Published online Dec 20, 2025. doi: 10.5493/wjem.v15.i4.108187
Revised: May 16, 2025
Accepted: August 4, 2025
Published online: December 20, 2025
Processing time: 256 Days and 2.4 Hours
Botulinum neurotoxin (BoNT) is widely recognized as an effective therapeutic agent for managing various neurological disorders, characterized by motor impairments and neuromuscular deficits. BoNT works by modulating the release of acetylcholine at the neuromuscular junction. Recently, BoNT has been shown to enhance spatial memory and attenuate anxiety in experimental aging animals. While neurogenesis in the hippocampus contributes to cognitive properties, BoNT treatment could potentially influence the regulation of adult neurogenesis. As aging-associated microglial activation impairs neurogenesis, the anti-inflammatory properties of BoNT could be associated with the modulation of microglial activity, thereby enhancing cognitive function.
To investigate the neurogenic and microglial modulatory properties of BoNT in the hippocampus of aging experimental mice.

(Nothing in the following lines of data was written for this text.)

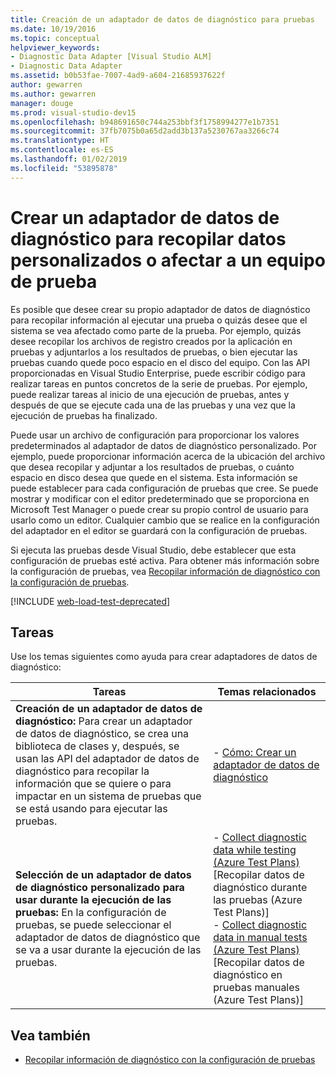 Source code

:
 ```yaml
---
title: Creación de un adaptador de datos de diagnóstico para pruebas
ms.date: 10/19/2016
ms.topic: conceptual
helpviewer_keywords:
- Diagnostic Data Adapter [Visual Studio ALM]
- Diagnostic Data Adapter
ms.assetid: b0b53fae-7007-4ad9-a604-21685937622f
author: gewarren
ms.author: gewarren
manager: douge
ms.prod: visual-studio-dev15
ms.openlocfilehash: b948691650c744a253bbf3f1758994277e1b7351
ms.sourcegitcommit: 37fb7075b0a65d2add3b137a5230767aa3266c74
ms.translationtype: HT
ms.contentlocale: es-ES
ms.lasthandoff: 01/02/2019
ms.locfileid: "53895878"
---
```

# <a name="create-a-diagnostic-data-adapter-to-collect-custom-data-or-affect-a-test-machine"></a>Crear un adaptador de datos de diagnóstico para recopilar datos personalizados o afectar a un equipo de prueba

Es posible que desee crear su propio adaptador de datos de diagnóstico para recopilar información al ejecutar una prueba o quizás desee que el sistema se vea afectado como parte de la prueba. Por ejemplo, quizás desee recopilar los archivos de registro creados por la aplicación en pruebas y adjuntarlos a los resultados de pruebas, o bien ejecutar las pruebas cuando quede poco espacio en el disco del equipo. Con las API proporcionadas en Visual Studio Enterprise, puede escribir código para realizar tareas en puntos concretos de la serie de pruebas. Por ejemplo, puede realizar tareas al inicio de una ejecución de pruebas, antes y después de que se ejecute cada una de las pruebas y una vez que la ejecución de pruebas ha finalizado.

Puede usar un archivo de configuración para proporcionar los valores predeterminados al adaptador de datos de diagnóstico personalizado. Por ejemplo, puede proporcionar información acerca de la ubicación del archivo que desea recopilar y adjuntar a los resultados de pruebas, o cuánto espacio en disco desea que quede en el sistema. Esta información se puede establecer para cada configuración de pruebas que cree. Se puede mostrar y modificar con el editor predeterminado que se proporciona en Microsoft Test Manager o puede crear su propio control de usuario para usarlo como un editor. Cualquier cambio que se realice en la configuración del adaptador en el editor se guardará con la configuración de pruebas.

Si ejecuta las pruebas desde Visual Studio, debe establecer que esta configuración de pruebas esté activa. Para obtener más información sobre la configuración de pruebas, vea [Recopilar información de diagnóstico con la configuración de pruebas](../test/collect-diagnostic-information-using-test-settings.md).

[!INCLUDE [web-load-test-deprecated](includes/web-load-test-deprecated.md)]

## <a name="tasks"></a>Tareas

Use los temas siguientes como ayuda para crear adaptadores de datos de diagnóstico:

|Tareas|Temas relacionados|
|-|-----------------------|
|**Creación de un adaptador de datos de diagnóstico:** Para crear un adaptador de datos de diagnóstico, se crea una biblioteca de clases y, después, se usan las API del adaptador de datos de diagnóstico para recopilar la información que se quiere o para impactar en un sistema de pruebas que se está usando para ejecutar las pruebas.|-   [Cómo: Crear un adaptador de datos de diagnóstico](../test/how-to-create-a-diagnostic-data-adapter.md)|
|**Selección de un adaptador de datos de diagnóstico personalizado para usar durante la ejecución de las pruebas:** En la configuración de pruebas, se puede seleccionar el adaptador de datos de diagnóstico que se va a usar durante la ejecución de las pruebas.|-   [Collect diagnostic data while testing (Azure Test Plans)](/azure/devops/test/collect-diagnostic-data?view=vsts) [Recopilar datos de diagnóstico durante las pruebas (Azure Test Plans)]<br />-   [Collect diagnostic data in manual tests (Azure Test Plans)](/azure/devops/test/mtm/collect-more-diagnostic-data-in-manual-tests?view=vsts) [Recopilar datos de diagnóstico en pruebas manuales (Azure Test Plans)]|

## <a name="see-also"></a>Vea también

- [Recopilar información de diagnóstico con la configuración de pruebas](../test/collect-diagnostic-information-using-test-settings.md)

Experimental aging mice were administered BoNT and after four weeks, the animals were sacrificed. The brains were subjected to cryosections followed by immunohistochemical analysis to quantify doublecortin (DCX)-positive immature neurons, bromodeoxyuridine (BrdU)-neuronal nuclei (NeuN) double positive newly matured neurons and ionized calcium-binding adapter molecule 1 (Iba1)-positive microglia in the hippocampal dentate gyrus. In parallel, an additional set of animals was used to evaluate BoNT-mediated alterations in key inflammatory markers such as cyclooxygenase (COX)-2, and nitric oxide (NO) in hippocampal tissues.
The results revealed a significant increase in the number of DCX-positive immature neurons and BrdU-NeuN positive differentiated neurons in the hippocampus of the BoNT-treated group compared to the control. This enhancement in neurogenesis was accompanied by a marked reduction in the activated form of microglial cells, coupled with decreased mRNA expression of COX-2 and reduced NO levels in the hippocampus of BoNT-treated animals.
This study validates the proneurogenic and anti-neuroinflammatory properties of BoNT, which may underlie its procognitive effects. Hence, BoNT could be a promising therapeutic agent for treating various neurocognitive disorders.
Core Tip: Botulinum neurotoxin (BoNT) exerts pleiotropic effects, including notable neuroprotection. This study evaluated whether BoNT can ameliorate aging-related neuroinflammation and prevent the decline of hippocampal neurogenesis. BoNT treatment significantly reduced the number of activated microglia, accompanied by decreased expression of cyclooxygenase-2 and diminished levels of nitric oxide. Therefore, the observed increase in doublecortin-positive immature neurons and bromodeoxyuridine - neuronal nuclei double-positive newly generated neurons in the hippocampus may signify the synergistic anti-inflammatory and neuroregenerative properties of BoNT. These findings suggest that BoNT treatment could be explored as a therapeutic agent for the treatment of dementia.